Back in the mists of time, the market indicators started as a simple count of what the stocks were trading. You took their price, added all the stocks that you were interested, and there was your number. Today there are thirty stocks in the DIA. But they don’t simply get added together. As time went by, some of the stocks split. Some companies dropped out of the average, others were put in their place. Not all the values were the same. So what the DIA managers do is multiply every stock by some special number, a ‘weight.’ This weight adjusts the overall numbers so that they supposedly reflect the economy, and don’t change so much every time the DIA basket of stocks is adjusted.
The fundamental fact is that the DIA is a made up number! It doesn’t count anything! You can’t compare the DIA to anything else in the universe and have it make sense! Go ahead and try.
The second example is that of unemployment. An economist may have countered our first example by saying that the DIA is not an accepted economic measure. A much harder number for them to argue against is unemployment. Many many economists use unemployment in their predictions, in fact trying to predict it as well on a regular basis.
The problem with unemployment is that it’s an interpreted number. Interpreted, you say? Yes, interpreted. There is no direct number called unemployment. The way the experts get to a final number, say this month’s 7.6%, is by contacting so many households every month. They ask these households a number of questions. Central to these questions is this; are there household members looking for work, that don’t have a job? If the answer is yes, then they are unemployed!
The bad news is that, just perhaps, that person no longer looks for work because they haven’t worked in a year. Or, perhaps, that person is looking for work, but still also works two other jobs. In any case, there are a number of other factors that have to be taken into account to count someone as unemployed. But wait, there’s more!
We’ve counted people who are unemployed, but what about those that are employed. Turns out that you can use the same households to figure that out, in combination with all the numbers reported by employers throughout the country. Every month, employers get survey questions that they have to fill out. All these numbers, then, are mashed together, or interpreted, so that we come out with a certain number of people who are employed.

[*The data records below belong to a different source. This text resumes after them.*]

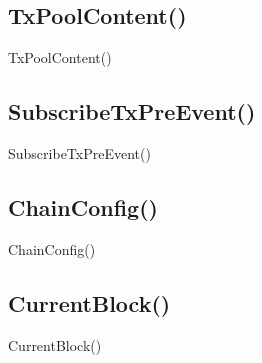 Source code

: \documentclass[letterpaper,10pt,english]{sphinxmanual}
\begin{document}
\subsection{TxPoolContent()}
\label{\detokenize{topics/implementation:txpoolcontent}}
TxPoolContent()


\subsection{SubscribeTxPreEvent()}
\label{\detokenize{topics/implementation:subscribetxpreevent}}
SubscribeTxPreEvent()


\subsection{ChainConfig()}
\label{\detokenize{topics/implementation:chainconfig}}
ChainConfig()


\subsection{CurrentBlock()}
\label{\detokenize{topics/implementation:currentblock}}
CurrentBlock()



\renewcommand{\indexname}{Index}
\printindex
\end{document}

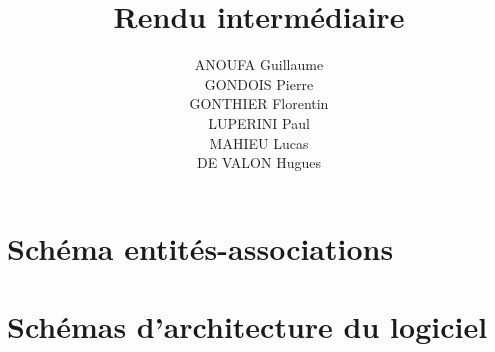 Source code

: \documentclass[a4paper, 10pt, french]{article}
\title{Rendu intermédiaire}
\author{
    ANOUFA Guillaume
    \\ GONDOIS Pierre
    \\ GONTHIER Florentin
    \\ LUPERINI Paul
    \\ MAHIEU Lucas
    \\ DE VALON Hugues
}
\begin{document}
\maketitle

\section{Schéma entités-associations}
{
}

\section{Schémas d'architecture du logiciel}
{
}

\end{document}
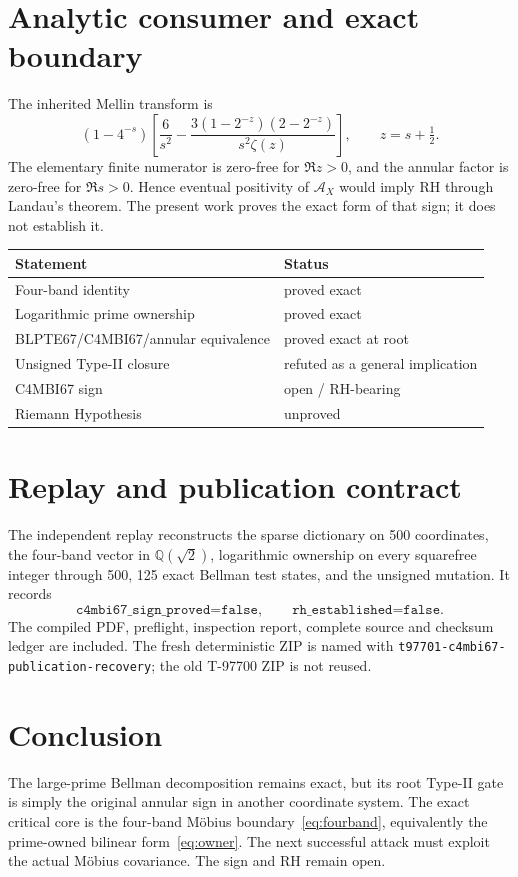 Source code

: \documentclass[11pt]{article}
\newcommand{\Acal}{\mathcal A}
\begin{document}
\section{Analytic consumer and exact boundary}
The inherited Mellin transform is
\[
 (1-4^{-s})\left[
 \frac6{s^2}-
 \frac{3(1-2^{-z})(2-2^{-z})}{s^2\zeta(z)}
 \right],\qquad z=s+\tfrac12.
\]
The elementary finite numerator is zero-free for $\Re z>0$, and the annular
factor is zero-free for $\Re s>0$.  Hence eventual positivity of $\Acal_X$
would imply RH through Landau's theorem.  The present work proves the exact
form of that sign; it does not establish it.

\begin{longtable}{p{}p{}}
\toprule
Statement & Status\\
\midrule
Four-band identity & proved exact\\
Logarithmic prime ownership & proved exact\\
BLPTE67/C4MBI67/annular equivalence & proved exact at root\\
Unsigned Type-II closure & refuted as a general implication\\
C4MBI67 sign & open / RH-bearing\\
Riemann Hypothesis & unproved\\
\bottomrule
\end{longtable}

\section{Replay and publication contract}
The independent replay reconstructs the sparse dictionary on 500 coordinates,
the four-band vector in $\mathbb Q(\sqrt2)$, logarithmic ownership on every
squarefree integer through 500, 125 exact Bellman test states, and the unsigned
mutation.  It records
\[
 \texttt{c4mbi67\_sign\_proved=false},\qquad
 \texttt{rh\_established=false}.
\]
The compiled PDF, preflight, inspection report, complete source and checksum
ledger are included.  The fresh deterministic ZIP is named with
\texttt{t97701-c4mbi67-publication-recovery}; the old T-97700 ZIP is not reused.

\section{Conclusion}
The large-prime Bellman decomposition remains exact, but its root Type-II gate
is simply the original annular sign in another coordinate system.  The exact
critical core is the four-band M\"obius boundary~\eqref{eq:fourband}, equivalently
the prime-owned bilinear form~\eqref{eq:owner}.  The next successful attack must
exploit the actual M\"obius covariance.  The sign and RH remain open.
\end{document}
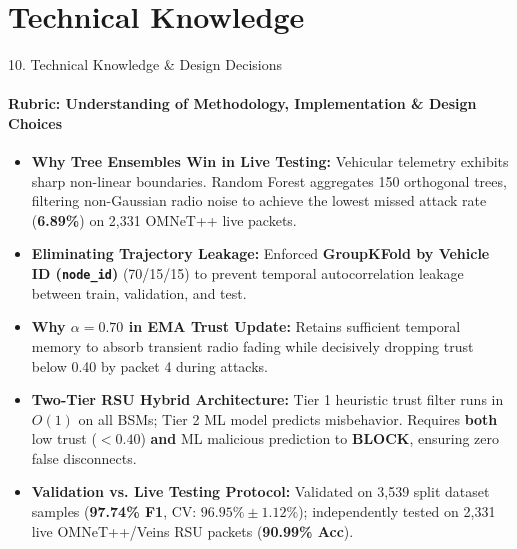 \section{Technical Knowledge}
\begin{frame}{10. Technical Knowledge \& Design Decisions}
    \framesubtitle{Rubric: Understanding of Methodology, Implementation \& Design Choices}
    \small
    \begin{itemize}
        \item \textbf{Why Tree Ensembles Win in Live Testing:} Vehicular telemetry exhibits sharp non-linear boundaries. Random Forest aggregates 150 orthogonal trees, filtering non-Gaussian radio noise to achieve the lowest missed attack rate (\textbf{6.89\%}) on 2{,}331 OMNeT++ live packets.
        \item \textbf{Eliminating Trajectory Leakage:} Enforced \textbf{GroupKFold by Vehicle ID (\texttt{node\_id})} (70/15/15) to prevent temporal autocorrelation leakage between train, validation, and test.
        \item \textbf{Why $\alpha = 0.70$ in EMA Trust Update:} Retains sufficient temporal memory to absorb transient radio fading while decisively dropping trust below 0.40 by packet 4 during attacks.
        \item \textbf{Two-Tier RSU Hybrid Architecture:} Tier 1 heuristic trust filter runs in $O(1)$ on all BSMs; Tier 2 ML model predicts misbehavior. Requires \textbf{both} low trust ($< 0.40$) \textbf{and} ML malicious prediction to \textbf{BLOCK}, ensuring zero false disconnects.
        \item \textbf{Validation vs. Live Testing Protocol:} Validated on 3{,}539 split dataset samples (\textbf{97.74\% F1}, CV: $96.95\% \pm 1.12\%$); independently tested on 2{,}331 live OMNeT++/Veins RSU packets (\textbf{90.99\% Acc}).
    \end{itemize}
\end{frame}
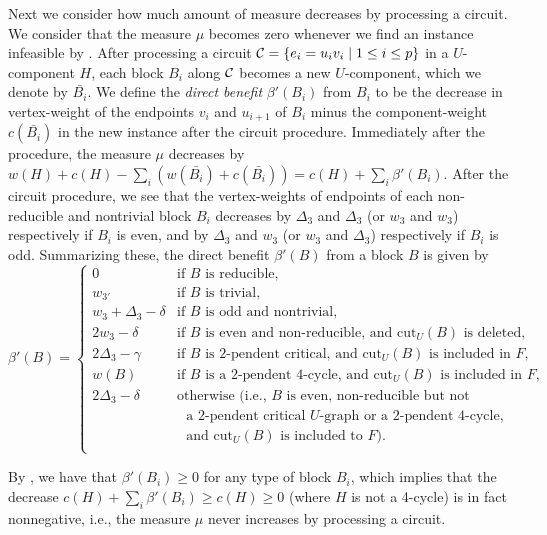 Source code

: \documentclass[runningheads]{llncs}
\begin{document}
\bigskip
Next we consider how much amount of measure decreases by processing a circuit.
We consider that the measure  $\mu$ becomes zero whenever
we find an instance infeasible by .
After processing a circuit
${\cal C}=\{e_i=u_iv_i\mid 1\leq i\leq p\}$ in a $U$-component $H$,
each block $B_i$ along ${\cal C}$ becomes a new $U$-component, which we denote by $\bar {B_i}$.
We define the {\em direct benefit} $\beta'(B_i)$ from $B_i$ to
be the decrease in vertex-weight of the endpoints $v_i$ and $u_{i+1}$ of $B_i$
minus the component-weight $c(\bar {B_i})$ in the new instance after the circuit procedure.
Immediately after the procedure, the measure $\mu$ decreases
by $w(H)+c(H)-\sum_i (w(\bar {B_i})+c(\bar {B_i})) =c(H)+\sum_i\beta'(B_i)$.
After the circuit procedure, we see that
the vertex-weights of endpoints of each non-reducible and nontrivial block $B_i$ decreases
by $\Delta_3$ and $\Delta_3$ (or $w_3$ and $w_3$) respectively if  $B_i$ is even,
and
by $\Delta_3$ and $w_3$ (or $w_3$ and $\Delta_3$) respectively if $B_i$ is odd.
Summarizing these, the direct benefit $\beta'(B)$ from a block $B$ is given
by
\begin{equation}\label{beta-1}
 \beta'(B)
=\left\{ \begin{array}{cl}
 0 & \mbox{if  $B$ is reducible},\\
 w_{3'} & \mbox{if  $B$ is trivial},\\
 w_3\!+\!\Delta_3 \!-\!\delta & \mbox{if $B$ is  odd and nontrivial},\\
 \mbox{$2w_3-\delta$}  & \mbox{if $B$ is even and non-reducible, and $\mathrm{cut}_U(B)$ is deleted},\\
 \mbox{$2\Delta_3 -\gamma $}  & \mbox{if $B$ is $2$-pendent critical, and $\mathrm{cut}_U(B)$ is included in $F$},\\
\mbox{$w(B)$} & \mbox{if $B$ is a $2$-pendent 4-cycle, and $\mathrm{cut}_U(B)$ is included in $F$}, \\
\mbox{$2\Delta_3 -\delta$} & \mbox{otherwise (i.e., $B$ is even, non-reducible but not }\\
& \mbox{~ a $2$-pendent critical $U$-graph or a $2$-pendent 4-cycle,} \\
 &\mbox{~  and $\mathrm{cut}_U(B)$ is included to $F$).}\\
\end{array}
\right.\end{equation}

By , we have that $\beta'(B_i)\geq 0$ for any type of block $B_i$, which implies that
the decrease $c(H)+\sum_i \beta'(B_i)\geq c(H)\geq 0$ (where $H$ is not a 4-cycle) is in fact nonnegative,
i.e.,    the measure $\mu$ never increases by processing a circuit.
\end{document}
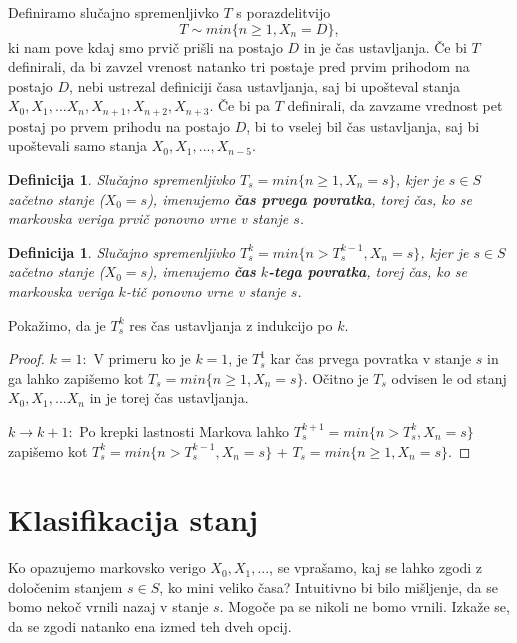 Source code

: \documentclass[a4paper,12pt]{article}
\newtheorem{definicija}[izrek]{Definicija}
\begin{document}
Definiramo slučajno spremenljivko $T$ s porazdelitvijo
$$
T \sim min\{n \ge 1, X_n = D\}
,
$$
ki nam pove kdaj smo prvič prišli na postajo $D$ in je čas ustavljanja. Če bi $T$ definirali, da bi zavzel vrenost natanko tri
postaje pred prvim prihodom na postajo $D$, nebi ustrezal definiciji časa ustavljanja, saj bi upošteval stanja $X_0, X_1, ... X_n, X_{n+1}, X_{n+2}, X_{n+3}.$
Če bi pa $T$ definirali, da zavzame vrednost pet postaj po prvem prihodu na postajo $D$, bi to vselej bil čas ustavljanja, saj bi upoštevali samo 
stanja $X_0, X_1, ..., X_{n-5}.$

\begin{definicija}
    Slučajno spremenljivko $T_s = min\{n \ge 1, X_n = s\}$, kjer je $s \in S$ začetno stanje ($X_0 = s$), imenujemo \textbf{čas prvega povratka}, 
    torej čas, ko se markovska veriga prvič ponovno vrne v stanje $s$. 
\end{definicija}

\begin{definicija}
    Slučajno spremenljivko $T^k_s = min\{ n > T^{k-1}_s, X_n = s\}$, kjer je $s \in S$ začetno stanje ($X_0 = s$), imenujemo \textbf{čas} $k$\textbf{-tega povratka}, 
    torej čas, ko se markovska veriga $k$-tič ponovno vrne v stanje $s$.
\end{definicija}

Pokažimo, da je $T^k_s$ res čas ustavljanja z indukcijo po $k$.

\begin{proof}
$k = 1:$
\newline
V primeru ko je $k = 1$, je $T^1_s$ kar čas prvega povratka v stanje $s$ in ga lahko zapišemo kot $T_s = min\{n \ge 1, X_n = s\}$. 
Očitno je $T_s$ odvisen le od stanj $X_0, X_1, ... X_n$ in je torej čas ustavljanja. 

$k \rightarrow k + 1:$
\newline
Po krepki lastnosti Markova lahko $T^{k + 1}_s = min\{ n > T^{k}_s, X_n = s\}$ zapišemo kot $T^k_s = min\{ n > T^{k - 1}_s, X_n = s\}$ + $T_s = min\{n \ge 1, X_n = s\}$.

\end{proof}




\newpage
\section{Klasifikacija stanj}

Ko opazujemo markovsko verigo $X_0, X_1, ...$, se vprašamo, kaj se lahko zgodi z določenim stanjem $s \in S$, ko mini veliko časa?
Intuitivno bi bilo mišljenje, da se bomo nekoč vrnili nazaj v stanje $s$. Mogoče pa se nikoli ne bomo vrnili.
Izkaže se, da se zgodi natanko ena izmed teh dveh opcij.
\end{document}
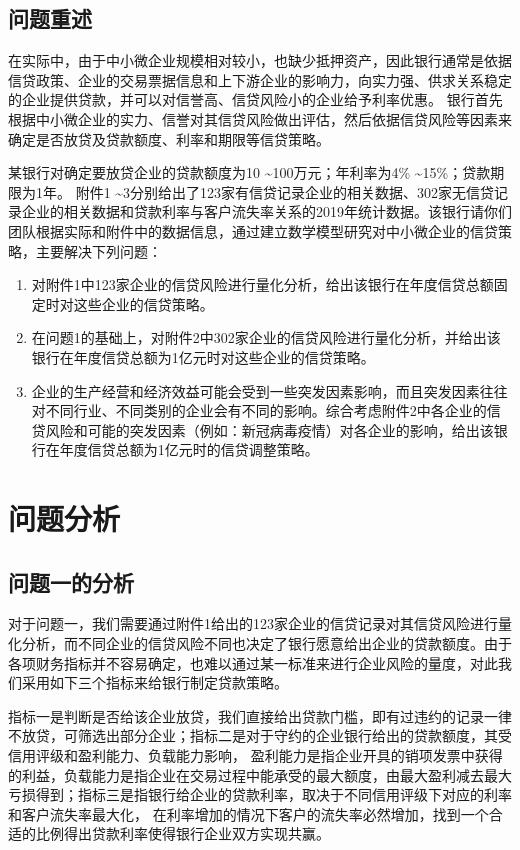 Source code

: \documentclass[dvipsnames,withoutpreface,bwprint]{cumcmthesis}
\begin{document}
\subsection{问题重述}
\par 在实际中，由于中小微企业规模相对较小，也缺少抵押资产，因此银行通常是依据信贷政策、企业的交易票据信息和上下游企业的影响力，向实力强、供求关系稳定的企业提供贷款，并可以对信誉高、信贷风险小的企业给予利率优惠。
银行首先根据中小微企业的实力、信誉对其信贷风险做出评估，然后依据信贷风险等因素来确定是否放贷及贷款额度、利率和期限等信贷策略。
\par 某银行对确定要放贷企业的贷款额度为10 \textasciitilde 100万元；年利率为4\% \textasciitilde 15\%；贷款期限为1年。
附件1 \textasciitilde 3分别给出了123家有信贷记录企业的相关数据、302家无信贷记录企业的相关数据和贷款利率与客户流失率关系的2019年统计数据。该银行请你们团队根据实际和附件中的数据信息，通过建立数学模型研究对中小微企业的信贷策略，主要解决下列问题：
\begin{enumerate}[fullwidth,itemindent=2em,label=(\arabic*)]
    \item 对附件1中123家企业的信贷风险进行量化分析，给出该银行在年度信贷总额固定时对这些企业的信贷策略。
    \item 在问题1的基础上，对附件2中302家企业的信贷风险进行量化分析，并给出该银行在年度信贷总额为1亿元时对这些企业的信贷策略。
    \item 企业的生产经营和经济效益可能会受到一些突发因素影响，而且突发因素往往对不同行业、不同类别的企业会有不同的影响。综合考虑附件2中各企业的信贷风险和可能的突发因素（例如：新冠病毒疫情）对各企业的影响，给出该银行在年度信贷总额为1亿元时的信贷调整策略。
\end{enumerate}
\section{问题分析}
\subsection{问题一的分析}
对于问题一，我们需要通过附件1给出的123家企业的信贷记录对其信贷风险进行量化分析，而不同企业的信贷风险不同也决定了银行愿意给出企业的贷款额度。由于各项财务指标并不容易确定，也难以通过某一标准来进行企业风险的量度，对此我们采用如下三个指标来给银行制定贷款策略。
\par 指标一是判断是否给该企业放贷，我们直接给出贷款门槛，即有过违约的记录一律不放贷，可筛选出部分企业；指标二是对于守约的企业银行给出的贷款额度，其受信用评级和盈利能力、负载能力影响，
盈利能力是指企业开具的销项发票中获得的利益，负载能力是指企业在交易过程中能承受的最大额度，由最大盈利减去最大亏损得到；指标三是指银行给企业的贷款利率，取决于不同信用评级下对应的利率和客户流失率最大化，
在利率增加的情况下客户的流失率必然增加，找到一个合适的比例得出贷款利率使得银行企业双方实现共赢。
\end{document}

Again, like before, there’s some bad news. The number reported by employers can be a bit old. There may be people who are employed by the company that are also working another job. It could be that the employer is slightly under-reporting their numbers so that the government doesn’t come looking too closely. And it may be that things have changed since the employer reported the numbers to when someone at a government desk gets around to reading their survey.
The final interpretation is this. Take the number of people in the household survey and figure out a percentage, and a range of accuracy. That’s statistics. Then take all the people who are working, compare the survey number to what employers report, and make an adjustment. Then take the first percentage and adjust it so that its denomenator matches the numbers of total employed. THEN adjust the whole thing based on any seasonal or other cycles there may be in the time series. That is what I call an interpreted number.
Again, there is no simple item that we can point to and say that this number, unemployment, is counting accurately. It’s impossible because unemployment is an interpreted number. What can we do to improve the situation?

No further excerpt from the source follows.